Boswell wrote on June 19 of this year:—‘Yesterday I met Mr. Hume. He said it was all over in America; we could not subdue the colonists, and another gun should not be fired, were it not for decency's sake; he meant in order to keep up an appearance of power. But I think the lives of our fellow-subjects should not be thrown away for such decency. He said we may do very well without America, and he was for withdrawing our troops altogether, and letting the Canadians fall upon our colonists. I do not think he makes our right to tax at all clear.’ Letters of Boswell, p. 204.

On Nov. 9 Walpole wrote:—‘I think this country undone, almost beyond redemption. Victory in any war but a civil one fascinates mankind with a vision of glory. What should we gain by triumph itself? Would America laid waste, deluged with blood, plundered, enslaved, replace America flourishing, rich, and free? Do we want to reign over it, as the Spaniards over Peru, depopulated? Are desolate regions preferable to commercial cities? But if the Provincials conquer, are they, like lovers, to kiss and be friends? Who are the heroes, where are the statesmen, that shall restore us to the position in which we stood two years ago?’ Letters, vi. 279.

Adam Smith, who shared most of Hume's thoughts, after showing that ‘under the present system of management Great Britain derives nothing but loss from the dominion which she assumes over her colonies,’ continues:—‘To propose that she should voluntarily give up all authority over her colonies, and leave them to elect their own magistrates, to enact their own laws, and to make peace and war as they might think proper, would be to propose such a measure as never was, and never will be adopted by any nation in the world.... The most visionary enthusiasts would scarce be capable of proposing such a measure, with any serious hopes at least of its ever being adopted.
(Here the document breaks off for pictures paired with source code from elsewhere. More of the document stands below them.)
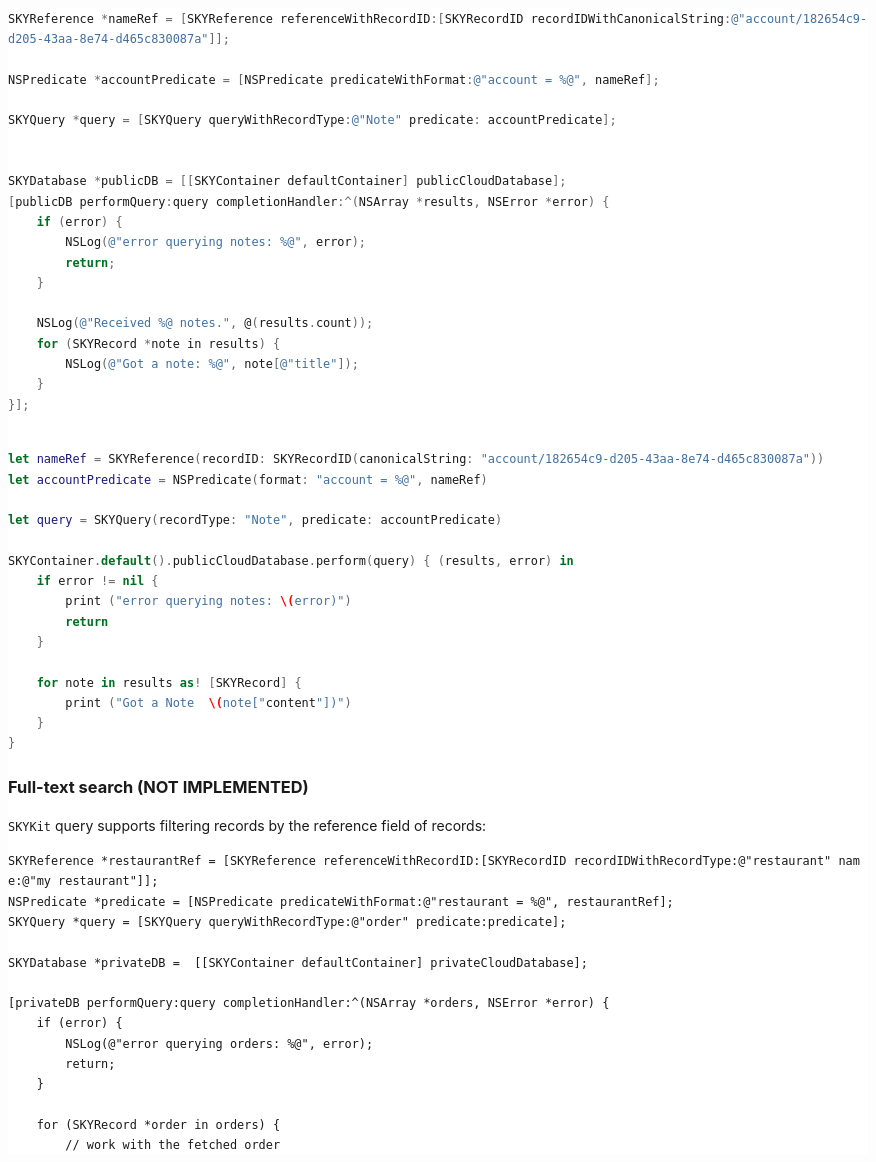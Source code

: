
 ```objective-c
SKYReference *nameRef = [SKYReference referenceWithRecordID:[SKYRecordID recordIDWithCanonicalString:@"account/182654c9-d205-43aa-8e74-d465c830087a"]];

NSPredicate *accountPredicate = [NSPredicate predicateWithFormat:@"account = %@", nameRef];

SKYQuery *query = [SKYQuery queryWithRecordType:@"Note" predicate: accountPredicate];


SKYDatabase *publicDB = [[SKYContainer defaultContainer] publicCloudDatabase];
[publicDB performQuery:query completionHandler:^(NSArray *results, NSError *error) {
    if (error) {
        NSLog(@"error querying notes: %@", error);
        return;
    }

    NSLog(@"Received %@ notes.", @(results.count));
    for (SKYRecord *note in results) {
        NSLog(@"Got a note: %@", note[@"title"]);
    }
}];

```

```swift

let nameRef = SKYReference(recordID: SKYRecordID(canonicalString: "account/182654c9-d205-43aa-8e74-d465c830087a"))
let accountPredicate = NSPredicate(format: "account = %@", nameRef)

let query = SKYQuery(recordType: "Note", predicate: accountPredicate)

SKYContainer.default().publicCloudDatabase.perform(query) { (results, error) in
    if error != nil {
        print ("error querying notes: \(error)")
        return
    }
    
    for note in results as! [SKYRecord] {
        print ("Got a Note  \(note["content"])")
    }
}

```


### Full-text search (**NOT IMPLEMENTED**)

`SKYKit` query supports filtering records by the reference field of records:

```obj-c
SKYReference *restaurantRef = [SKYReference referenceWithRecordID:[SKYRecordID recordIDWithRecordType:@"restaurant" name:@"my restaurant"]];
NSPredicate *predicate = [NSPredicate predicateWithFormat:@"restaurant = %@", restaurantRef];
SKYQuery *query = [SKYQuery queryWithRecordType:@"order" predicate:predicate];

SKYDatabase *privateDB =  [[SKYContainer defaultContainer] privateCloudDatabase];

[privateDB performQuery:query completionHandler:^(NSArray *orders, NSError *error) {
    if (error) {
        NSLog(@"error querying orders: %@", error);
        return;
    }

    for (SKYRecord *order in orders) {
        // work with the fetched order
```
If it was adopted however, Great Britain would not only be immediately freed from the whole annual expense of the peace establishments of the colonies, but might settle with them such a treaty of commerce as would effectually secure to her a free trade, more advantageous to the great body of the people, though less so to the merchants, than the monopoly which she at present enjoys. By thus parting good friends, the natural affection of the colonies to the mother country, which perhaps our late dissensions have well-night extinguished, would quickly revive. It might dispose them not only to respect for whole centuries together that treaty of commerce which they had concluded with us at parting, but to favour us in war as well as in trade, and instead of turbulent and factious subjects to become our most faithful, affectionate, and generous allies.’ Wealth of Nations, ed. 1811, ii. 475. A few pages further on he continues:—‘The persons who now govern the resolutions of what they call their continental congress feel in themselves at this moment a degree of importance which perhaps the greatest subjects in Europe scarce feel. From shopkeepers, tradesmen, and attorneys they are become statesmen and legislators, and are employed in contriving a new form of government for an extensive empire, which, they flatter themselves, will become, and which indeed seems very likely to become, one of the greatest and most formidable that ever was in the world.’ Ib. p. 485.

More than five years earlier than the date of Hume's letter, on May 6, 1770, Horace Walpole had written:—‘The tocsin seems to be sounded to America. I have many visions about that country, and fancy I see twenty empires and republics forming upon vast scales over all that continent, which is growing too mighty to be kept in subjection to half a dozen exhausted nations in Europe. As the latter sinks and the others rise, they who live between the eras will be a sort of Noahs, witnesses to the period of the old world and origin of the new. I entertain myself with the idea of a future senate in California and Virginia, where their future patriots will harangue on the austere and incorruptible virtue of the ancient English! will tell their auditors of our disinterestedness and scorn of bribes and pensions, and make us blush in our graves at their ridiculous panegyrics. Who knows but even our Indian usurpations and villanies may become topics of praise to American schoolboys? As I believe our virtues are extremely like those of our predecessors the Romans, so I am sure our luxury and extravagance are too.’ Letters, v. 235.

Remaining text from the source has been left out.